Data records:
####################

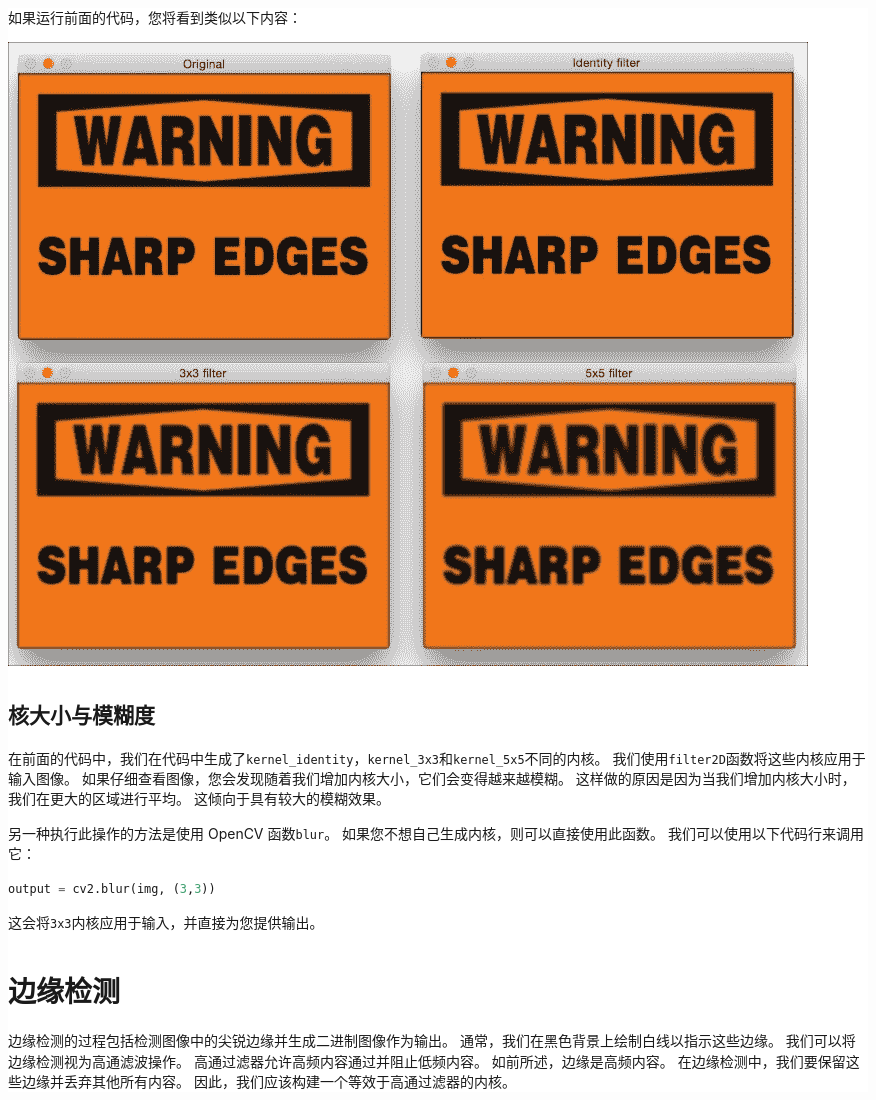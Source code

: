 如果运行前面的代码，您将看到类似以下内容：

![Blurring](img/B04554_02_04.jpg)

## 核大小与模糊度

在前面的代码中，我们在代码中生成了`kernel_identity`，`kernel_3x3`和`kernel_5x5`不同的内核。 我们使用`filter2D`函数将这些内核应用于输入图像。 如果仔细查看图像，您会发现随着我们增加内核大小，它们会变得越来越模糊。 这样做的原因是因为当我们增加内核大小时，我们在更大的区域进行平均。 这倾向于具有较大的模糊效果。

另一种执行此操作的方法是使用 OpenCV 函数`blur`。 如果您不想自己生成内核，则可以直接使用此函数。 我们可以使用以下代码行来调用它：

```py
output = cv2.blur(img, (3,3))
```

这会将`3x3`内核应用于输入，并直接为您提供输出。

# 边缘检测

边缘检测的过程包括检测图像中的尖锐边缘并生成二进制图像作为输出。 通常，我们在黑色背景上绘制白线以指示这些边缘。 我们可以将边缘检测视为高通滤波操作。 高通过滤器允许高频内容通过并阻止低频内容。 如前所述，边缘是高频内容。 在边缘检测中，我们要保留这些边缘并丢弃其他所有内容。 因此，我们应该构建一个等效于高通过滤器的内核。
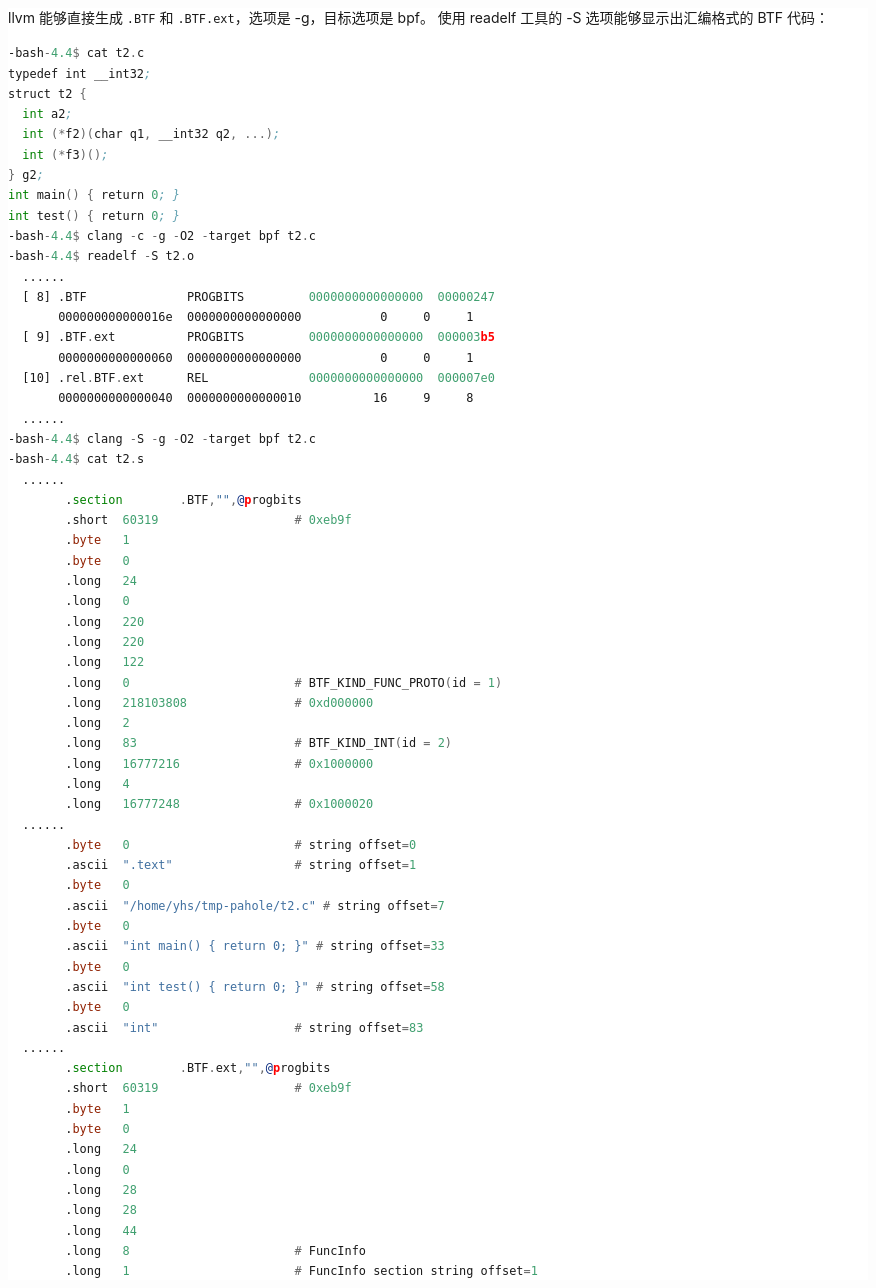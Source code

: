 llvm 能够直接生成 `.BTF` 和 `.BTF.ext`，选项是 -g，目标选项是 bpf。 使用 readelf 工具的 -S 选项能够显示出汇编格式的 BTF 代码：

```asm
-bash-4.4$ cat t2.c
typedef int __int32;
struct t2 {
  int a2;
  int (*f2)(char q1, __int32 q2, ...);
  int (*f3)();
} g2;
int main() { return 0; }
int test() { return 0; }
-bash-4.4$ clang -c -g -O2 -target bpf t2.c
-bash-4.4$ readelf -S t2.o
  ......
  [ 8] .BTF              PROGBITS         0000000000000000  00000247
       000000000000016e  0000000000000000           0     0     1
  [ 9] .BTF.ext          PROGBITS         0000000000000000  000003b5
       0000000000000060  0000000000000000           0     0     1
  [10] .rel.BTF.ext      REL              0000000000000000  000007e0
       0000000000000040  0000000000000010          16     9     8
  ......
-bash-4.4$ clang -S -g -O2 -target bpf t2.c
-bash-4.4$ cat t2.s
  ......
        .section        .BTF,"",@progbits
        .short  60319                   # 0xeb9f
        .byte   1
        .byte   0
        .long   24
        .long   0
        .long   220
        .long   220
        .long   122
        .long   0                       # BTF_KIND_FUNC_PROTO(id = 1)
        .long   218103808               # 0xd000000
        .long   2
        .long   83                      # BTF_KIND_INT(id = 2)
        .long   16777216                # 0x1000000
        .long   4
        .long   16777248                # 0x1000020
  ......
        .byte   0                       # string offset=0
        .ascii  ".text"                 # string offset=1
        .byte   0
        .ascii  "/home/yhs/tmp-pahole/t2.c" # string offset=7
        .byte   0
        .ascii  "int main() { return 0; }" # string offset=33
        .byte   0
        .ascii  "int test() { return 0; }" # string offset=58
        .byte   0
        .ascii  "int"                   # string offset=83
  ......
        .section        .BTF.ext,"",@progbits
        .short  60319                   # 0xeb9f
        .byte   1
        .byte   0
        .long   24
        .long   0
        .long   28
        .long   28
        .long   44
        .long   8                       # FuncInfo
        .long   1                       # FuncInfo section string offset=1
```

####################

## ACTION ITEM
The preceding entries are to be written out again exactly, with the pictures removed.

## RESULT FOR THIS EXERCISE
Source code

: 如果运行前面的代码，您将看到类似以下内容：

![Blurring](img/B04554_02_04.jpg)

## 核大小与模糊度

在前面的代码中，我们在代码中生成了`kernel_identity`，`kernel_3x3`和`kernel_5x5`不同的内核。 我们使用`filter2D`函数将这些内核应用于输入图像。 如果仔细查看图像，您会发现随着我们增加内核大小，它们会变得越来越模糊。 这样做的原因是因为当我们增加内核大小时，我们在更大的区域进行平均。 这倾向于具有较大的模糊效果。

另一种执行此操作的方法是使用 OpenCV 函数`blur`。 如果您不想自己生成内核，则可以直接使用此函数。 我们可以使用以下代码行来调用它：

```py
output = cv2.blur(img, (3,3))
```

这会将`3x3`内核应用于输入，并直接为您提供输出。

# 边缘检测

边缘检测的过程包括检测图像中的尖锐边缘并生成二进制图像作为输出。 通常，我们在黑色背景上绘制白线以指示这些边缘。 我们可以将边缘检测视为高通滤波操作。 高通过滤器允许高频内容通过并阻止低频内容。 如前所述，边缘是高频内容。 在边缘检测中，我们要保留这些边缘并丢弃其他所有内容。 因此，我们应该构建一个等效于高通过滤器的内核。
Source code

: llvm 能够直接生成 `.BTF` 和 `.BTF.ext`，选项是 -g，目标选项是 bpf。 使用 readelf 工具的 -S 选项能够显示出汇编格式的 BTF 代码：

```asm
-bash-4.4$ cat t2.c
typedef int __int32;
struct t2 {
  int a2;
  int (*f2)(char q1, __int32 q2, ...);
  int (*f3)();
} g2;
int main() { return 0; }
int test() { return 0; }
-bash-4.4$ clang -c -g -O2 -target bpf t2.c
-bash-4.4$ readelf -S t2.o
  ......
  [ 8] .BTF              PROGBITS         0000000000000000  00000247
       000000000000016e  0000000000000000           0     0     1
  [ 9] .BTF.ext          PROGBITS         0000000000000000  000003b5
       0000000000000060  0000000000000000           0     0     1
  [10] .rel.BTF.ext      REL              0000000000000000  000007e0
       0000000000000040  0000000000000010          16     9     8
  ......
-bash-4.4$ clang -S -g -O2 -target bpf t2.c
-bash-4.4$ cat t2.s
  ......
        .section        .BTF,"",@progbits
        .short  60319                   # 0xeb9f
        .byte   1
        .byte   0
        .long   24
        .long   0
        .long   220
        .long   220
        .long   122
        .long   0                       # BTF_KIND_FUNC_PROTO(id = 1)
        .long   218103808               # 0xd000000
        .long   2
        .long   83                      # BTF_KIND_INT(id = 2)
        .long   16777216                # 0x1000000
        .long   4
        .long   16777248                # 0x1000020
  ......
        .byte   0                       # string offset=0
        .ascii  ".text"                 # string offset=1
        .byte   0
        .ascii  "/home/yhs/tmp-pahole/t2.c" # string offset=7
        .byte   0
        .ascii  "int main() { return 0; }" # string offset=33
        .byte   0
        .ascii  "int test() { return 0; }" # string offset=58
        .byte   0
        .ascii  "int"                   # string offset=83
  ......
        .section        .BTF.ext,"",@progbits
        .short  60319                   # 0xeb9f
        .byte   1
        .byte   0
        .long   24
        .long   0
        .long   28
        .long   28
        .long   44
        .long   8                       # FuncInfo
        .long   1                       # FuncInfo section string offset=1
```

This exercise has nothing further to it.